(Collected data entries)
+---+
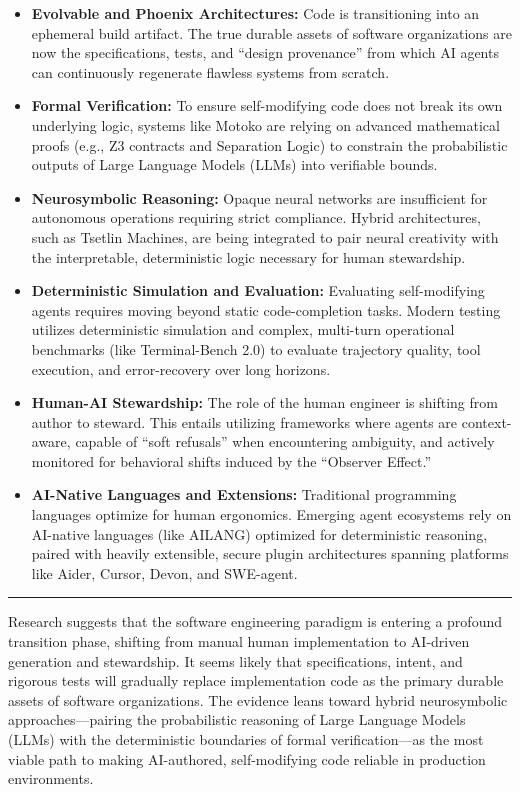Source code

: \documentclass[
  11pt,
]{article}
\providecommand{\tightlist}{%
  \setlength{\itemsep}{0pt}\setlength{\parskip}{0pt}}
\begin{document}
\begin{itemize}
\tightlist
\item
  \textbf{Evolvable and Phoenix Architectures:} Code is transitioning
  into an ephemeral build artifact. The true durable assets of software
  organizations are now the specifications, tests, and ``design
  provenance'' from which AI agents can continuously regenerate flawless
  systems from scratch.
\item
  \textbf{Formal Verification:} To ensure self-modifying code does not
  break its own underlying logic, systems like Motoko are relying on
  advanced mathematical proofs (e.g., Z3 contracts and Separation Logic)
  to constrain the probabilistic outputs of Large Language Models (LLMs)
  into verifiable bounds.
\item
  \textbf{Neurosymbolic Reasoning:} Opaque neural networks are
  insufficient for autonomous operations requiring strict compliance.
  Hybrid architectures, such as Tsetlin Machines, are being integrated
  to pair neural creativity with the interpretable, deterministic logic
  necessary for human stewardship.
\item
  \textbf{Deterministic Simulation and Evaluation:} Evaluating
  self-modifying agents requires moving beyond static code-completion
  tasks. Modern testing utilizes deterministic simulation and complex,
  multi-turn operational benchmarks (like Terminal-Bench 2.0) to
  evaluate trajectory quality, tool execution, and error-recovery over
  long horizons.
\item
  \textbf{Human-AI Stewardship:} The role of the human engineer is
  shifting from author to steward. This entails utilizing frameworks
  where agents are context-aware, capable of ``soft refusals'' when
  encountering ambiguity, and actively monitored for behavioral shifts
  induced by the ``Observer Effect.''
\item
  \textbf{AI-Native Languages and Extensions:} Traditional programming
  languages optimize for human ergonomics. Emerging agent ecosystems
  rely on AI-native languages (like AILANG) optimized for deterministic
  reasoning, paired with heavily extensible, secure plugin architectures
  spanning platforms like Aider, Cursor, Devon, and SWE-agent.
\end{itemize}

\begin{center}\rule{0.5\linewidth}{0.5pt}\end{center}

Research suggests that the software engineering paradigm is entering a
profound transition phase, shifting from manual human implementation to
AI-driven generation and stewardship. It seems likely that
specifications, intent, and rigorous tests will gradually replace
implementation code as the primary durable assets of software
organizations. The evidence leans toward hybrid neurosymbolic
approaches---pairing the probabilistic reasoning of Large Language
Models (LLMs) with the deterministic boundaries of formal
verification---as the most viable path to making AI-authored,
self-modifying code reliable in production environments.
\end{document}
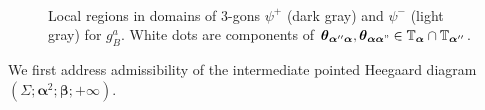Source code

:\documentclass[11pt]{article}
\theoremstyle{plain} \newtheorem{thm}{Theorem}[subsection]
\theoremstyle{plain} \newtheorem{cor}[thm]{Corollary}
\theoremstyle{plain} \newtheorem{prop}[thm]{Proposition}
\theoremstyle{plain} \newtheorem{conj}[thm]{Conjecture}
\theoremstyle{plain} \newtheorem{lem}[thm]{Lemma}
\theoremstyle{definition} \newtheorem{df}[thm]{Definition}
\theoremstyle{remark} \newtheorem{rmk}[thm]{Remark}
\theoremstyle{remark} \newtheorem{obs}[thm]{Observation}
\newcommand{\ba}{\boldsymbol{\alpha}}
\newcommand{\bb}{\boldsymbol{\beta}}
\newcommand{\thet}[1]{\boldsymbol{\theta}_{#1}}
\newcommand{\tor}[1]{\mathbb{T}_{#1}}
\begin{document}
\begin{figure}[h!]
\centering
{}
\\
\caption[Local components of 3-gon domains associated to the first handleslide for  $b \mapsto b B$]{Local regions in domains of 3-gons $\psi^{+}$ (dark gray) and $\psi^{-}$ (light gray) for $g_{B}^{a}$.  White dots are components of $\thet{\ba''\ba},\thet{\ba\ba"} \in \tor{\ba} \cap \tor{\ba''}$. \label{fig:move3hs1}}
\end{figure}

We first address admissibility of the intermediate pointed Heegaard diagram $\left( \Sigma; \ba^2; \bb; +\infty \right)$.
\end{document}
+---+
All of the data above should be quoted exactly, except for the pictures.

__Answer below__
Source code

: \documentclass[
  11pt,
]{article}
\providecommand{\tightlist}{%
  \setlength{\itemsep}{0pt}\setlength{\parskip}{0pt}}
\begin{document}
\begin{itemize}
\tightlist
\item
  \textbf{Evolvable and Phoenix Architectures:} Code is transitioning
  into an ephemeral build artifact. The true durable assets of software
  organizations are now the specifications, tests, and ``design
  provenance'' from which AI agents can continuously regenerate flawless
  systems from scratch.
\item
  \textbf{Formal Verification:} To ensure self-modifying code does not
  break its own underlying logic, systems like Motoko are relying on
  advanced mathematical proofs (e.g., Z3 contracts and Separation Logic)
  to constrain the probabilistic outputs of Large Language Models (LLMs)
  into verifiable bounds.
\item
  \textbf{Neurosymbolic Reasoning:} Opaque neural networks are
  insufficient for autonomous operations requiring strict compliance.
  Hybrid architectures, such as Tsetlin Machines, are being integrated
  to pair neural creativity with the interpretable, deterministic logic
  necessary for human stewardship.
\item
  \textbf{Deterministic Simulation and Evaluation:} Evaluating
  self-modifying agents requires moving beyond static code-completion
  tasks. Modern testing utilizes deterministic simulation and complex,
  multi-turn operational benchmarks (like Terminal-Bench 2.0) to
  evaluate trajectory quality, tool execution, and error-recovery over
  long horizons.
\item
  \textbf{Human-AI Stewardship:} The role of the human engineer is
  shifting from author to steward. This entails utilizing frameworks
  where agents are context-aware, capable of ``soft refusals'' when
  encountering ambiguity, and actively monitored for behavioral shifts
  induced by the ``Observer Effect.''
\item
  \textbf{AI-Native Languages and Extensions:} Traditional programming
  languages optimize for human ergonomics. Emerging agent ecosystems
  rely on AI-native languages (like AILANG) optimized for deterministic
  reasoning, paired with heavily extensible, secure plugin architectures
  spanning platforms like Aider, Cursor, Devon, and SWE-agent.
\end{itemize}

\begin{center}\rule{0.5\linewidth}{0.5pt}\end{center}

Research suggests that the software engineering paradigm is entering a
profound transition phase, shifting from manual human implementation to
AI-driven generation and stewardship. It seems likely that
specifications, intent, and rigorous tests will gradually replace
implementation code as the primary durable assets of software
organizations. The evidence leans toward hybrid neurosymbolic
approaches---pairing the probabilistic reasoning of Large Language
Models (LLMs) with the deterministic boundaries of formal
verification---as the most viable path to making AI-authored,
self-modifying code reliable in production environments.
\end{document}
Source code

:\documentclass[11pt]{article}
\theoremstyle{plain} \newtheorem{thm}{Theorem}[subsection]
\theoremstyle{plain} \newtheorem{cor}[thm]{Corollary}
\theoremstyle{plain} \newtheorem{prop}[thm]{Proposition}
\theoremstyle{plain} \newtheorem{conj}[thm]{Conjecture}
\theoremstyle{plain} \newtheorem{lem}[thm]{Lemma}
\theoremstyle{definition} \newtheorem{df}[thm]{Definition}
\theoremstyle{remark} \newtheorem{rmk}[thm]{Remark}
\theoremstyle{remark} \newtheorem{obs}[thm]{Observation}
\newcommand{\ba}{\boldsymbol{\alpha}}
\newcommand{\bb}{\boldsymbol{\beta}}
\newcommand{\thet}[1]{\boldsymbol{\theta}_{#1}}
\newcommand{\tor}[1]{\mathbb{T}_{#1}}
\begin{document}
\begin{figure}[h!]
\centering
{}
\\
\caption[Local components of 3-gon domains associated to the first handleslide for  $b \mapsto b B$]{Local regions in domains of 3-gons $\psi^{+}$ (dark gray) and $\psi^{-}$ (light gray) for $g_{B}^{a}$.  White dots are components of $\thet{\ba''\ba},\thet{\ba\ba"} \in \tor{\ba} \cap \tor{\ba''}$. \label{fig:move3hs1}}
\end{figure}

We first address admissibility of the intermediate pointed Heegaard diagram $\left( \Sigma; \ba^2; \bb; +\infty \right)$.
\end{document}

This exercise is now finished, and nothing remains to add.